# Module 2: Feature Engineering - Notebook 1: Handling Categorical Data and Customer Interaction Journey

**Objectives:**
- Load persisted e-commerce data (interactions, customers, products).
- Handle categorical features using `StringIndexer` and `OneHotEncoder`.
- Engineer features based on customer-product interaction journeys (counts, time, purchase history, engagement).
- Create the binary target variable `has_purchased`.
- Combine features and save the resulting DataFrame for the next notebook.

In [1]:
# Setup: Import necessary libraries
from pyspark.sql import SparkSession
from pyspark.sql import functions as F
from pyspark.sql.types import StructType, StructField, StringType, IntegerType, DoubleType, TimestampType, LongType
from pyspark.sql.window import Window
from pyspark.ml.feature import StringIndexer, OneHotEncoder
from pyspark.ml import Pipeline
import os

# Créer une SparkSession
spark = SparkSession.builder \
    .appName("MonApplication") \
    .getOrCreate()

## 1. Load Data

Load the three tables from the `ecommerce` database.

In [3]:
# Load tables

# Define paths for each file in the Workspace storage
customers_path = "data/ecommerce_customers.parquet"
products_path = "data/ecommerce_products.parquet"
interactions_path = "data/ecommerce_interactions.parquet"

# Load the parquet files
customers_df = spark.read.parquet(customers_path)
products_df = spark.read.parquet(products_path)
interactions_df = spark.read.parquet(interactions_path)

customers_df.show(5)
products_df.show(5)
interactions_df.show(5)

+-----------+---+------+-------+-----------+----------------+
|customer_id|age|gender|country|tenure_days|membership_level|
+-----------+---+------+-------+-----------+----------------+
|          1| 40|     M|     US|        936|        Platinum|
|          2| 33|     M|     UK|        192|          Silver|
|          3| 42|     M|     MX|        160|          Bronze|
|          4| 53|     M|     AU|        823|          Bronze|
|          5| 32|     F|     US|        513|          Bronze|
+-----------+---+------+-------+-----------+----------------+
only showing top 5 rows

+----------+--------+-----+----------+
|product_id|category|price|avg_rating|
+----------+--------+-----+----------+
|         1|Clothing|33.64|       3.8|
|         2|Clothing|24.05|       3.5|
|         3|  Beauty|58.67|       4.1|
|         4|Clothing|11.15|       4.3|
|         5|  Beauty|47.74|       4.5|
+----------+--------+-----+----------+
only showing top 5 rows

+-----------+----------+-----------------

## 2. Feature Engineering: Customer-Product Journey Aggregation

We need to aggregate interaction data to the `customer_id`, `product_id` level.
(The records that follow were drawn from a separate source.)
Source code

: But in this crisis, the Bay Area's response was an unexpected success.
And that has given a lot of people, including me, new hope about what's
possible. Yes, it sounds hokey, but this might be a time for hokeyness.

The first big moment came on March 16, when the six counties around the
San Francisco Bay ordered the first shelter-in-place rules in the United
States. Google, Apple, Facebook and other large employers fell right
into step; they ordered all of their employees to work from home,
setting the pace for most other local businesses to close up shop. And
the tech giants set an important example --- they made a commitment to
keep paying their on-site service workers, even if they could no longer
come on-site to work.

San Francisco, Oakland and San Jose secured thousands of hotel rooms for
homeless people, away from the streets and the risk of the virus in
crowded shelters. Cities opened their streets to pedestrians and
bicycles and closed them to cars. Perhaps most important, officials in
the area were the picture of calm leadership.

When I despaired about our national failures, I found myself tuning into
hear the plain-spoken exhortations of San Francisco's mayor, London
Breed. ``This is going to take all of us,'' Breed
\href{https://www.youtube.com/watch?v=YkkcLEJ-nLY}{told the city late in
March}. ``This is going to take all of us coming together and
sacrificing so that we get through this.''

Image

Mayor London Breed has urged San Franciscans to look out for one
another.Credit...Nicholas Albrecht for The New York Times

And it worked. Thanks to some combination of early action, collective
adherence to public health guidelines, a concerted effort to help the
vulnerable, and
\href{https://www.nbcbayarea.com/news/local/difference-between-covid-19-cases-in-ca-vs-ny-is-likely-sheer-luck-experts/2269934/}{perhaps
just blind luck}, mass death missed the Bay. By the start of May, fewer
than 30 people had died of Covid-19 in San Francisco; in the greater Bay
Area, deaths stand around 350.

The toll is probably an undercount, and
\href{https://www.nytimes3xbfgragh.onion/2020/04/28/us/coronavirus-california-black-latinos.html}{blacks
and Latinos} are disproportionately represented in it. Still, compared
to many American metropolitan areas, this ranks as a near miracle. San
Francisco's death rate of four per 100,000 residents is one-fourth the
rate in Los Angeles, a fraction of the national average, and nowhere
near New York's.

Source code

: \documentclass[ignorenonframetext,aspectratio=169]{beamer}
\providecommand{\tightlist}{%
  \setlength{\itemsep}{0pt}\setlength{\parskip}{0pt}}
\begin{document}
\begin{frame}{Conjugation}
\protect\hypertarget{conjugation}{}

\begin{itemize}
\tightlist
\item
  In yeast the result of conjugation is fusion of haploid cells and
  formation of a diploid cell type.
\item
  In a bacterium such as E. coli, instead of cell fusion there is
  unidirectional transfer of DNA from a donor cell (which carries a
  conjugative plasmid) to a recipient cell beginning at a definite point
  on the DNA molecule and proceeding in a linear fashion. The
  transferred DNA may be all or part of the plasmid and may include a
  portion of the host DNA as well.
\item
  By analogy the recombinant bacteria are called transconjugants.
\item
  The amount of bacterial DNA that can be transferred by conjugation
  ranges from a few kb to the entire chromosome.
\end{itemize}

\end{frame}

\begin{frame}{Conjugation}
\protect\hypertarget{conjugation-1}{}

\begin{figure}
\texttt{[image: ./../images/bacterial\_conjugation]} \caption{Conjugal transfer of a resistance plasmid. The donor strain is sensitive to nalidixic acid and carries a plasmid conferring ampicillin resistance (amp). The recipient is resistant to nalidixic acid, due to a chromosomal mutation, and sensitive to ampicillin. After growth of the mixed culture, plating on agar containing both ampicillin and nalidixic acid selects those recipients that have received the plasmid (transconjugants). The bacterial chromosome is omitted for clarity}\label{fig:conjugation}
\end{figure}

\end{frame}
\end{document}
This is where we will create:
1.  The **target variable** `has_purchased`.
2.  **Journey features**: Interaction counts, time-based features, purchase history aggregates, and engagement metrics.
3.  We also need to bring in customer and product features. We can join the tables first, then aggregate.

In [5]:
# Rename potentially conflicting columns before join
customers_renamed_df = customers_df.withColumnRenamed("customer_id", "cust_id")
products_renamed_df = products_df.withColumnRenamed("product_id", "prod_id").withColumnRenamed("avg_rating", "product_avg_rating")

# Join the three tables
# Use left joins starting from interactions to keep all interaction records
# Then join with customers and products
joined_df = interactions_df \
    .join(customers_renamed_df, interactions_df["customer_id"] == customers_renamed_df["cust_id"], "left") \
    .join(products_renamed_df, interactions_df["product_id"] == products_renamed_df["prod_id"], "left") \
    .select(
        "customer_id", "product_id", "timestamp", "interaction_type", "time_spent_seconds",
        "purchase_amount", "user_rating", "device", "previous_visits", # From interactions
        "age", "gender", "country", "tenure_days", "membership_level", # From customers
        "category", "price", "product_avg_rating" # From products
    )

print("Joined DataFrame Schema:")
joined_df.printSchema()
print("\nJoined DataFrame Sample:")
joined_df.show(5)

Joined DataFrame Schema:
root
 |-- customer_id: integer (nullable = true)
 |-- product_id: long (nullable = true)
 |-- timestamp: timestamp_ntz (nullable = true)
 |-- interaction_type: string (nullable = true)
 |-- time_spent_seconds: long (nullable = true)
 |-- purchase_amount: double (nullable = true)
 |-- user_rating: double (nullable = true)
 |-- device: string (nullable = true)
 |-- previous_visits: long (nullable = true)
 |-- age: integer (nullable = true)
 |-- gender: string (nullable = true)
 |-- country: string (nullable = true)
 |-- tenure_days: integer (nullable = true)
 |-- membership_level: string (nullable = true)
 |-- category: string (nullable = true)
 |-- price: double (nullable = true)
 |-- product_avg_rating: double (nullable = true)


Joined DataFrame Sample:
+-----------+----------+--------------------+----------------+------------------+---------------+-----------+-------+---------------+---+------+-------+-----------+----------------+-----------+------+----------

### Aggregation Logic
Group by `customer_id` and `product_id` and calculate aggregates.

In [7]:
# Step 1: Calculate TARGETS and overall purchase stats based on ALL interactions per group
# Also find the first purchase timestamp.
window_spec_cp = Window.partitionBy("customer_id", "product_id")
overall_agg_expressions = [
    F.max(F.when(F.col("interaction_type") == "purchase", 1).otherwise(0)).alias("has_purchased"),
    F.sum(F.when(F.col("interaction_type") == "purchase", F.col("purchase_amount")).otherwise(0)).alias("total_purchase_amount"),
    F.sum(F.when(F.col("interaction_type") == "purchase", 1).otherwise(0)).alias("purchase_count"),
    F.min(F.when(F.col("interaction_type") == "purchase", F.col("timestamp"))).over(window_spec_cp).alias("first_purchase_ts_win") # Use window to get ts on each row first
]

# Apply window function first to get first_purchase_ts accessible for grouping key calculation
joined_with_purchase_ts = joined_df.withColumn("first_purchase_ts", F.min(F.when(F.col("interaction_type") == "purchase", F.col("timestamp"))).over(window_spec_cp))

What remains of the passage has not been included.